Given records:
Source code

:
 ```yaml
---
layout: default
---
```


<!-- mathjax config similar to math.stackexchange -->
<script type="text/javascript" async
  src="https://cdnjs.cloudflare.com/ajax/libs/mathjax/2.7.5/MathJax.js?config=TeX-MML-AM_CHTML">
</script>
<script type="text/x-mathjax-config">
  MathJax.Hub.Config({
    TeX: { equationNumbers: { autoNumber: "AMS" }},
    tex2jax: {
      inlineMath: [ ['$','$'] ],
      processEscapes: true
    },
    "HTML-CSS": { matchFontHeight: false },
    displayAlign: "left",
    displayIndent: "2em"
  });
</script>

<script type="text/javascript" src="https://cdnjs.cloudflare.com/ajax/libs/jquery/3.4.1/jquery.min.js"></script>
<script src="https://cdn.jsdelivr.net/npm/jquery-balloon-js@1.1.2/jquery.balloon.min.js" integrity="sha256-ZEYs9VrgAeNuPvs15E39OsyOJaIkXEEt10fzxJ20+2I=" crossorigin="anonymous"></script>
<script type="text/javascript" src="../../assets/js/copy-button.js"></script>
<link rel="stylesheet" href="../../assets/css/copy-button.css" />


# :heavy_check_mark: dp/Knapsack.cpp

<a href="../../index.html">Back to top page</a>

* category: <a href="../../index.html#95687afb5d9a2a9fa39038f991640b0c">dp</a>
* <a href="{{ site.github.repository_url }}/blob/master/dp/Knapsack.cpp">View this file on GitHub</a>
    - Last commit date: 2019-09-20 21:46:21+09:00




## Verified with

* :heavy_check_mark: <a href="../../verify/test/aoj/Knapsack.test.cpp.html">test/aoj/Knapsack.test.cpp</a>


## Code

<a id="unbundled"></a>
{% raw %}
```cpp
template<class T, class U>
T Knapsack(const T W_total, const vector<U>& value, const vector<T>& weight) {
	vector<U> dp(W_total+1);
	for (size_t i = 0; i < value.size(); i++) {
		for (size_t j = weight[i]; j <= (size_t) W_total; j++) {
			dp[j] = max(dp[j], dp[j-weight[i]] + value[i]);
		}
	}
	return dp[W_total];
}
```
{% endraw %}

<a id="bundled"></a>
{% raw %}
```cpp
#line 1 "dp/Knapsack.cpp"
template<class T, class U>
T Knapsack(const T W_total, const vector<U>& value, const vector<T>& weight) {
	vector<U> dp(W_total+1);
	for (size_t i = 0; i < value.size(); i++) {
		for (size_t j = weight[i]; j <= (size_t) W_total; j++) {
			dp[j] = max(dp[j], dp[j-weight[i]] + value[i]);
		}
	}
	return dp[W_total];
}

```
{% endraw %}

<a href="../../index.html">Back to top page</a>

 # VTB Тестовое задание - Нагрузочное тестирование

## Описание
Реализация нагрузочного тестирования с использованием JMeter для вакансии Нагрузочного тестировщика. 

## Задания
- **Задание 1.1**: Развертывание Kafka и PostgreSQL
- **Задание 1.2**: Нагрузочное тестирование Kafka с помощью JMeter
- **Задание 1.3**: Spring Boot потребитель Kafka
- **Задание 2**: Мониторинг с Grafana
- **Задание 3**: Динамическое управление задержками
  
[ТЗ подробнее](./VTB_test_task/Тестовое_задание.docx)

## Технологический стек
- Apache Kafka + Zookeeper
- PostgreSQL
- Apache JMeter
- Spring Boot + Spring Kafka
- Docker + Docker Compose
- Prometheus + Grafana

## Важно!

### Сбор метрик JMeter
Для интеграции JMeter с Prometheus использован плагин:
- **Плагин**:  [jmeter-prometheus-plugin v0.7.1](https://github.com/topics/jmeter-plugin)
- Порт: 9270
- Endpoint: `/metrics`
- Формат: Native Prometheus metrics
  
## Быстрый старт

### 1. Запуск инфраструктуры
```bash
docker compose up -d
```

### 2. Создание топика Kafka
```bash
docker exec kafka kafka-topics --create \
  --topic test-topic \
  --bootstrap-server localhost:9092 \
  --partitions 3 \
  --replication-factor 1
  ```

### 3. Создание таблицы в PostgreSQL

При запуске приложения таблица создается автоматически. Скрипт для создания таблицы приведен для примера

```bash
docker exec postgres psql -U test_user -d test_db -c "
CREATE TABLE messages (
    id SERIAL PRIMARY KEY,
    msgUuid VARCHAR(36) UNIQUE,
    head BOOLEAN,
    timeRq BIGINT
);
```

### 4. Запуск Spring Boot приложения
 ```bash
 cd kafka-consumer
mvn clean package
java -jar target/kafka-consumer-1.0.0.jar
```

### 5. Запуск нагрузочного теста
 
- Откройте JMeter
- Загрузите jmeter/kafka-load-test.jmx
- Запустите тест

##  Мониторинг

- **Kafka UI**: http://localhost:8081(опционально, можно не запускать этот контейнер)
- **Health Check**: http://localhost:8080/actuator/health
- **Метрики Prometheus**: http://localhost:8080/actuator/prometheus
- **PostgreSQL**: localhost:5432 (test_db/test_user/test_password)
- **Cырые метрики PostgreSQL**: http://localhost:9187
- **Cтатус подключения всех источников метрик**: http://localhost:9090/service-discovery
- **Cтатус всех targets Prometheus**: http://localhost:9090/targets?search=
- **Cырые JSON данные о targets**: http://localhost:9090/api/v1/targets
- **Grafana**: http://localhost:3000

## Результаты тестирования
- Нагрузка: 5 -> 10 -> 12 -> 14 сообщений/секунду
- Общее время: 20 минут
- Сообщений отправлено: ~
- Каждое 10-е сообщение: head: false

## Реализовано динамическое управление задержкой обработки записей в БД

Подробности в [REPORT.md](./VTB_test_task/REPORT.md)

Task requirements:
Retype the records, line for line.

Written response:
Source code

:
 ```yaml
---
layout: default
---
```


<!-- mathjax config similar to math.stackexchange -->
<script type="text/javascript" async
  src="https://cdnjs.cloudflare.com/ajax/libs/mathjax/2.7.5/MathJax.js?config=TeX-MML-AM_CHTML">
</script>
<script type="text/x-mathjax-config">
  MathJax.Hub.Config({
    TeX: { equationNumbers: { autoNumber: "AMS" }},
    tex2jax: {
      inlineMath: [ ['$','$'] ],
      processEscapes: true
    },
    "HTML-CSS": { matchFontHeight: false },
    displayAlign: "left",
    displayIndent: "2em"
  });
</script>

<script type="text/javascript" src="https://cdnjs.cloudflare.com/ajax/libs/jquery/3.4.1/jquery.min.js"></script>
<script src="https://cdn.jsdelivr.net/npm/jquery-balloon-js@1.1.2/jquery.balloon.min.js" integrity="sha256-ZEYs9VrgAeNuPvs15E39OsyOJaIkXEEt10fzxJ20+2I=" crossorigin="anonymous"></script>
<script type="text/javascript" src="../../assets/js/copy-button.js"></script>
<link rel="stylesheet" href="../../assets/css/copy-button.css" />


# :heavy_check_mark: dp/Knapsack.cpp

<a href="../../index.html">Back to top page</a>

* category: <a href="../../index.html#95687afb5d9a2a9fa39038f991640b0c">dp</a>
* <a href="{{ site.github.repository_url }}/blob/master/dp/Knapsack.cpp">View this file on GitHub</a>
    - Last commit date: 2019-09-20 21:46:21+09:00




## Verified with

* :heavy_check_mark: <a href="../../verify/test/aoj/Knapsack.test.cpp.html">test/aoj/Knapsack.test.cpp</a>


## Code

<a id="unbundled"></a>
{% raw %}
```cpp
template<class T, class U>
T Knapsack(const T W_total, const vector<U>& value, const vector<T>& weight) {
	vector<U> dp(W_total+1);
	for (size_t i = 0; i < value.size(); i++) {
		for (size_t j = weight[i]; j <= (size_t) W_total; j++) {
			dp[j] = max(dp[j], dp[j-weight[i]] + value[i]);
		}
	}
	return dp[W_total];
}
```
{% endraw %}

<a id="bundled"></a>
{% raw %}
```cpp
#line 1 "dp/Knapsack.cpp"
template<class T, class U>
T Knapsack(const T W_total, const vector<U>& value, const vector<T>& weight) {
	vector<U> dp(W_total+1);
	for (size_t i = 0; i < value.size(); i++) {
		for (size_t j = weight[i]; j <= (size_t) W_total; j++) {
			dp[j] = max(dp[j], dp[j-weight[i]] + value[i]);
		}
	}
	return dp[W_total];
}

```
{% endraw %}

<a href="../../index.html">Back to top page</a>

 # VTB Тестовое задание - Нагрузочное тестирование

## Описание
Реализация нагрузочного тестирования с использованием JMeter для вакансии Нагрузочного тестировщика. 

## Задания
- **Задание 1.1**: Развертывание Kafka и PostgreSQL
- **Задание 1.2**: Нагрузочное тестирование Kafka с помощью JMeter
- **Задание 1.3**: Spring Boot потребитель Kafka
- **Задание 2**: Мониторинг с Grafana
- **Задание 3**: Динамическое управление задержками
  
[ТЗ подробнее](./VTB_test_task/Тестовое_задание.docx)

## Технологический стек
- Apache Kafka + Zookeeper
- PostgreSQL
- Apache JMeter
- Spring Boot + Spring Kafka
- Docker + Docker Compose
- Prometheus + Grafana

## Важно!

### Сбор метрик JMeter
Для интеграции JMeter с Prometheus использован плагин:
- **Плагин**:  [jmeter-prometheus-plugin v0.7.1](https://github.com/topics/jmeter-plugin)
- Порт: 9270
- Endpoint: `/metrics`
- Формат: Native Prometheus metrics
  
## Быстрый старт

### 1. Запуск инфраструктуры
```bash
docker compose up -d
```

### 2. Создание топика Kafka
```bash
docker exec kafka kafka-topics --create \
  --topic test-topic \
  --bootstrap-server localhost:9092 \
  --partitions 3 \
  --replication-factor 1
  ```

### 3. Создание таблицы в PostgreSQL

При запуске приложения таблица создается автоматически. Скрипт для создания таблицы приведен для примера

```bash
docker exec postgres psql -U test_user -d test_db -c "
CREATE TABLE messages (
    id SERIAL PRIMARY KEY,
    msgUuid VARCHAR(36) UNIQUE,
    head BOOLEAN,
    timeRq BIGINT
);
```

### 4. Запуск Spring Boot приложения
 ```bash
 cd kafka-consumer
mvn clean package
java -jar target/kafka-consumer-1.0.0.jar
```

### 5. Запуск нагрузочного теста
 
- Откройте JMeter
- Загрузите jmeter/kafka-load-test.jmx
- Запустите тест

##  Мониторинг

- **Kafka UI**: http://localhost:8081(опционально, можно не запускать этот контейнер)
- **Health Check**: http://localhost:8080/actuator/health
- **Метрики Prometheus**: http://localhost:8080/actuator/prometheus
- **PostgreSQL**: localhost:5432 (test_db/test_user/test_password)
- **Cырые метрики PostgreSQL**: http://localhost:9187
- **Cтатус подключения всех источников метрик**: http://localhost:9090/service-discovery
- **Cтатус всех targets Prometheus**: http://localhost:9090/targets?search=
- **Cырые JSON данные о targets**: http://localhost:9090/api/v1/targets
- **Grafana**: http://localhost:3000

## Результаты тестирования
- Нагрузка: 5 -> 10 -> 12 -> 14 сообщений/секунду
- Общее время: 20 минут
- Сообщений отправлено: ~
- Каждое 10-е сообщение: head: false

## Реализовано динамическое управление задержкой обработки записей в БД

Подробности в [REPORT.md](./VTB_test_task/REPORT.md)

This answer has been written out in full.